Tal como em Bufo & Spallanzani este livro
debruça-se sobre a escrita e os processos criativos. No entanto este é
assumidamente autobiográfico.
José, o protagonista, nasceu numa cidade de Minas Gerais (Juiz
de Fora «ele se orgulha de ter nascido em
Minas, gosta quando o chamam de escritor mineiro» (p.41)), tal como José
Rubem Fonseca, e como ele foi depois viver para o Rio de Janeiro, ainda que a
vida do José personagem seja situada num tempo anterior à do José autor.
O livro é um relato de vivências desde criança até uma
idade entre 20 e 30 anos: «José [1]
resolveu seguir o exemplo de Isaac Beshevis Singer, que ao escrever a sua
autobiografia parou nos 30 anos. José resolveu parar um pouco mais cedo.»
(p.111)
Na infância é um garoto que, metaforicamente, vive em
Paris, pois consome toda a literatura francesa que existe em sua casa e que uma
tia lhe envia, desligando-se da vida em torno, que mais tarde virá a apreciar.
No período em que vive em Minas a sua família é rica, mas
acaba por perder esse estatuto. Mudam-se para o Rio e enfrentam a adversidade
com grande coragem.
José com doze anos encontra o seu primeiro emprego como
“entregador”: «Entre as muitas profissões que José teve em sua vida essa de entregador
foi a mais agradável de todas, certamente mais prazerosa do que a de escritor.»
(p.29). A primeira permite-lhe calcorrear toda a cidade e conhecer
assim minuciosamente a sua geografia o que se virá a relevar útil na actividade
de escritor; a última parece impor-lhe saudades da infância, pois é menos
agradável que a primeira, e levá-lo pelos caminhos tortuosos da memória.
Para além da literatura, logo de miúdo, interessa-se pelo
cinema e consegue assistir a muitos filmes através de um estratagema que lhe
permite entrar numa das várias salas de projecção existentes sem ser detectado.
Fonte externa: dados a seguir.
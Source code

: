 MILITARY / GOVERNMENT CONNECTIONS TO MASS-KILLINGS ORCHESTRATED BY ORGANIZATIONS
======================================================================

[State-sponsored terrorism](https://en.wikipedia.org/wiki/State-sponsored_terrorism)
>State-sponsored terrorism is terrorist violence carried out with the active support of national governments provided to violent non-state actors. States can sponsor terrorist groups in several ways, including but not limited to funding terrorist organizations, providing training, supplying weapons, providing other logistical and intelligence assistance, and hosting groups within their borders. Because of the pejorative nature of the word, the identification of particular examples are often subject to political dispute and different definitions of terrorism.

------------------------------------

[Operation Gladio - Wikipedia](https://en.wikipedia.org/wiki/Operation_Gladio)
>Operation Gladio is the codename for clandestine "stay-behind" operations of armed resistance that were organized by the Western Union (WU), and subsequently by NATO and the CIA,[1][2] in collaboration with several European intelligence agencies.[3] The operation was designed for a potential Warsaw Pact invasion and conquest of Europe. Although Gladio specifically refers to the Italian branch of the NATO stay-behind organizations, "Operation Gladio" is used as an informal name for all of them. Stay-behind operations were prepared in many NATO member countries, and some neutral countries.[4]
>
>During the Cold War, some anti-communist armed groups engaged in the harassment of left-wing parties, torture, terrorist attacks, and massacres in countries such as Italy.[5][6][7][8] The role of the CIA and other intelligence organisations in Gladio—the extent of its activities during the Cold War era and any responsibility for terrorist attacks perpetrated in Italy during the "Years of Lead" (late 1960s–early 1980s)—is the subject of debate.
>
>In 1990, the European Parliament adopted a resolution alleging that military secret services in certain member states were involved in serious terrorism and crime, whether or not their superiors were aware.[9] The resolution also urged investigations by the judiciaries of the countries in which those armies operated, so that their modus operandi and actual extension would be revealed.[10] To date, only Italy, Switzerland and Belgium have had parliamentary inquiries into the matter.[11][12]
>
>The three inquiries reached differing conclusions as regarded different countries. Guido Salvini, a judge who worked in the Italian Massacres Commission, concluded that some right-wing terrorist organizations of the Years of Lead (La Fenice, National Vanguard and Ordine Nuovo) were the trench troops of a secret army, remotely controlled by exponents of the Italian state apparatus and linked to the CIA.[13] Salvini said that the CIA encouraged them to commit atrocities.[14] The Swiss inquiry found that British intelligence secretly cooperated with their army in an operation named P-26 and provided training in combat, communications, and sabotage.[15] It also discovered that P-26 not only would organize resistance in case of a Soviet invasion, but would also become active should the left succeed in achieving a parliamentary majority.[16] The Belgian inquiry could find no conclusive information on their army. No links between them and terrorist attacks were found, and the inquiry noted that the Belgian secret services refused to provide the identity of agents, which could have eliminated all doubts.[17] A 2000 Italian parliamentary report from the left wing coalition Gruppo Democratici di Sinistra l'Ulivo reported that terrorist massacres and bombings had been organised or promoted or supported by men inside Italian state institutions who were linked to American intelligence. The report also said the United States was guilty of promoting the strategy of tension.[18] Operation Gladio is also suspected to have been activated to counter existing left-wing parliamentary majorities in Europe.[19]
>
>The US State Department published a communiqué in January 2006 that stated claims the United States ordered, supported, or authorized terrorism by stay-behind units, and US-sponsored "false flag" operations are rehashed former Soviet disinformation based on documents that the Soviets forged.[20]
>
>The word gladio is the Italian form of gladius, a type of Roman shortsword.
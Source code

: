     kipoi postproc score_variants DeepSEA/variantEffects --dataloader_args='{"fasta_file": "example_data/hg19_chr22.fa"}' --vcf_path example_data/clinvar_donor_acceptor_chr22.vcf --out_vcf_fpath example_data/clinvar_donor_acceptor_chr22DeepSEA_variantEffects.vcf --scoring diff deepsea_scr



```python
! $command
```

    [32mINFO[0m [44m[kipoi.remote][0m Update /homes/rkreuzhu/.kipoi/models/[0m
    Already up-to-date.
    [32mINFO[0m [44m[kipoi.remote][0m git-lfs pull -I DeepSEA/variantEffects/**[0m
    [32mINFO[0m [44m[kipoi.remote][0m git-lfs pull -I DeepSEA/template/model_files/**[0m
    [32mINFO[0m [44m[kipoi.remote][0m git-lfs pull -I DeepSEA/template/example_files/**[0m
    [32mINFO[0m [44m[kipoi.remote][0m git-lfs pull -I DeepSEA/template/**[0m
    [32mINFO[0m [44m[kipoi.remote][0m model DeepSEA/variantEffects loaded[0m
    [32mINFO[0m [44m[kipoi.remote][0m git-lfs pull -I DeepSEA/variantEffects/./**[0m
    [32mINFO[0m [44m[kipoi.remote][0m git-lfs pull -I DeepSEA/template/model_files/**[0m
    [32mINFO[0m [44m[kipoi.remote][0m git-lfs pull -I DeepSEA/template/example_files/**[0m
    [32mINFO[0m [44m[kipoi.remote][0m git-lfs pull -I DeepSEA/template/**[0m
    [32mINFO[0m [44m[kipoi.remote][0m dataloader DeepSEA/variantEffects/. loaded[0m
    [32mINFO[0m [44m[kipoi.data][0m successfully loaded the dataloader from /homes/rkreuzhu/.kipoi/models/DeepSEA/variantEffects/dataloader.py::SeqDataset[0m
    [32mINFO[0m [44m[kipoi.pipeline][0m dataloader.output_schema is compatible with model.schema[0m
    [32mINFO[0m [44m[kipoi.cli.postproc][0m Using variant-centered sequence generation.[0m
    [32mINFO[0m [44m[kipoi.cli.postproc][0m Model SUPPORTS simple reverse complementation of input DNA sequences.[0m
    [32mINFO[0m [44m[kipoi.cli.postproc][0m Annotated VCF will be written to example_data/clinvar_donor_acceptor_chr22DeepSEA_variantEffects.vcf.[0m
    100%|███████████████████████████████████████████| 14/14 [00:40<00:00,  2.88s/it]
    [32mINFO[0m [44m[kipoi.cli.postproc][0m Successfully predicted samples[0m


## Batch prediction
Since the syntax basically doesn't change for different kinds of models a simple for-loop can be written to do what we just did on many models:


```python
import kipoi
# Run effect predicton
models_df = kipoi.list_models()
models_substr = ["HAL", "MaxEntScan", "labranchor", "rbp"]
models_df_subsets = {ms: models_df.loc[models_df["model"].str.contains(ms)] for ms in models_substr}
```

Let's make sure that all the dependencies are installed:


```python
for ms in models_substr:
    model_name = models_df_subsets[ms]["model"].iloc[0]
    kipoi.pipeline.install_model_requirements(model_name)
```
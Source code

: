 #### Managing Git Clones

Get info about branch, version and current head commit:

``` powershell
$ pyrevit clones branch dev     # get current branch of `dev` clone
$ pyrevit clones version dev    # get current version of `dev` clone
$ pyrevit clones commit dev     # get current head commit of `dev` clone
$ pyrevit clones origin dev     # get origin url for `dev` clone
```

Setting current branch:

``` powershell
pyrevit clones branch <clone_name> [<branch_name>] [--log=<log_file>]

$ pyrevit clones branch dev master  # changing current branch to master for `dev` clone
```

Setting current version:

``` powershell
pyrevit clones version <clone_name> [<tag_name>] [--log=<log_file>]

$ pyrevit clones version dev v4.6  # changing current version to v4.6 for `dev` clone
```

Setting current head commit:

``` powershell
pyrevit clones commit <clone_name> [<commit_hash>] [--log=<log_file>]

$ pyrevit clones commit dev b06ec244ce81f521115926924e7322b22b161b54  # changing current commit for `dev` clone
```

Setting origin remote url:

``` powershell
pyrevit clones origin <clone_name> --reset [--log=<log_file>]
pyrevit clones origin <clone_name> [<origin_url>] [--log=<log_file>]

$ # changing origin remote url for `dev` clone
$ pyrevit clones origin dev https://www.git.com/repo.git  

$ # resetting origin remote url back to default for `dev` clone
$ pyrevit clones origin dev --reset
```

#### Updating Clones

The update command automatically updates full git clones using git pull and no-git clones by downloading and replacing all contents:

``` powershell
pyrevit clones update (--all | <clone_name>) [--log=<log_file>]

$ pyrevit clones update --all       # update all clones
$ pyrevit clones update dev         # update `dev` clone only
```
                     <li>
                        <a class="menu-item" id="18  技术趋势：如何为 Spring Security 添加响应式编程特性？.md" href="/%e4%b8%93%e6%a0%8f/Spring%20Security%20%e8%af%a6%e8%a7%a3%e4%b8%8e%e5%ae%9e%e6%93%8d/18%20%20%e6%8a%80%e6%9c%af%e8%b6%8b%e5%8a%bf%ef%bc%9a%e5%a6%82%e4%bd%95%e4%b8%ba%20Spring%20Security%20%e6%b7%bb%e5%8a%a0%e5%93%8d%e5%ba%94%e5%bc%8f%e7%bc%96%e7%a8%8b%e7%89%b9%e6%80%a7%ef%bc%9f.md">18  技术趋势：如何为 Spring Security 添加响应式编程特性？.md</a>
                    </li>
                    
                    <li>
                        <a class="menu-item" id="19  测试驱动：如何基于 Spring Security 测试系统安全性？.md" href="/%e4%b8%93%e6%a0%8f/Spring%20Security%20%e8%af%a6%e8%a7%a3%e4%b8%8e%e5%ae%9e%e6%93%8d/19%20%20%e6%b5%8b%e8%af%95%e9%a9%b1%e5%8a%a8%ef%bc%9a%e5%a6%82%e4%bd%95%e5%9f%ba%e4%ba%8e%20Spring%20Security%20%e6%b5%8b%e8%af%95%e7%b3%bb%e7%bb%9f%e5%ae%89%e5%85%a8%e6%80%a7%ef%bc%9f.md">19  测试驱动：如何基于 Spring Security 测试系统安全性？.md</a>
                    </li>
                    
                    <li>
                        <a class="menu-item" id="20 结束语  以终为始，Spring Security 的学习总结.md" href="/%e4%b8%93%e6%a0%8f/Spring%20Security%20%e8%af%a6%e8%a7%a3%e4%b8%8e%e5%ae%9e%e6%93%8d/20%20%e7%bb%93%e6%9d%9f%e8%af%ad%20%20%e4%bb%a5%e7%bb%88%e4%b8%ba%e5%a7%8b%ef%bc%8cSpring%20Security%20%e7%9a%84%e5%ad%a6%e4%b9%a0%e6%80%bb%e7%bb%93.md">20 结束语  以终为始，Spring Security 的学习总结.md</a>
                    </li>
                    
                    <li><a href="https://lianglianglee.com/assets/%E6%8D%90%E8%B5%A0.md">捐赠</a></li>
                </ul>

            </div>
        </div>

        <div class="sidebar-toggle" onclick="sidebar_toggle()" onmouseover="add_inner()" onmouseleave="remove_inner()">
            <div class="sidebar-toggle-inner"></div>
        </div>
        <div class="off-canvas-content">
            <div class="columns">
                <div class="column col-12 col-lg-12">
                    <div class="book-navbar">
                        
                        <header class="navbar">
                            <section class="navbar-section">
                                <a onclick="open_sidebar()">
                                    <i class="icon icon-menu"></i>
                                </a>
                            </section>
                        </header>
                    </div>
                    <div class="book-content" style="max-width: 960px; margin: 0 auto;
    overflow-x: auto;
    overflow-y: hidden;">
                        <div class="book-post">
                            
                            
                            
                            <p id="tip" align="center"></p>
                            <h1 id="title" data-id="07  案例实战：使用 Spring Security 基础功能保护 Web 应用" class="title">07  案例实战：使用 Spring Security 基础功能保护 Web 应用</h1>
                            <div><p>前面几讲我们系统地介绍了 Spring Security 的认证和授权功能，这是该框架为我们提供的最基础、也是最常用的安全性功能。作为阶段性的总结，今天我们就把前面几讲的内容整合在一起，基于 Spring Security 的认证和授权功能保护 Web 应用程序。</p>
O romance vai fazendo, como se decorresse das próprias vivências
de José, a história do Rio de Janeiro, nomeadamente a nível de diversas
manifestações sociais e dos costumes e moral a elas ligados. Há ainda algumas
incursões ao passado, relatando o que ouviu a familiares, como é o caso de
factos relacionados com as lutas liberais portuguesas (D. Pedro e D. Miguel em
litígio pela coroa portuguesa).
A propósito do Carnaval, assunto com lugar de relevo e alvo
de magníficas descrições, critica a licenciosidade dos bailes carnavalescos
para gente fina, valorizando o divertimento do povo na rua pela sua
autenticidade.
José que, como atrás ficou dito, se torna escritor,
deixa-nos a receita: saber ler; motivação; paciência; imaginação e coragem para
dizer o que é proibido dizer (ver p. 95).
Certamente que Rubem Fonseca fala de si ao longo do livro, v.g.,
afirma recorrentemente que José escreveu sobre isso noutro lado, remetendo nitidamente para os
seus livros. No entanto «…todo o relato autobiográfico é um
amontoado de mentiras – o autor mente para o leitor, e mente para si mesmo.»
(p.7)
[1]
No entanto este não é um relato de primeira pessoa. É uma outra entidade, o que
cria um certo desconforto para o género memorialista.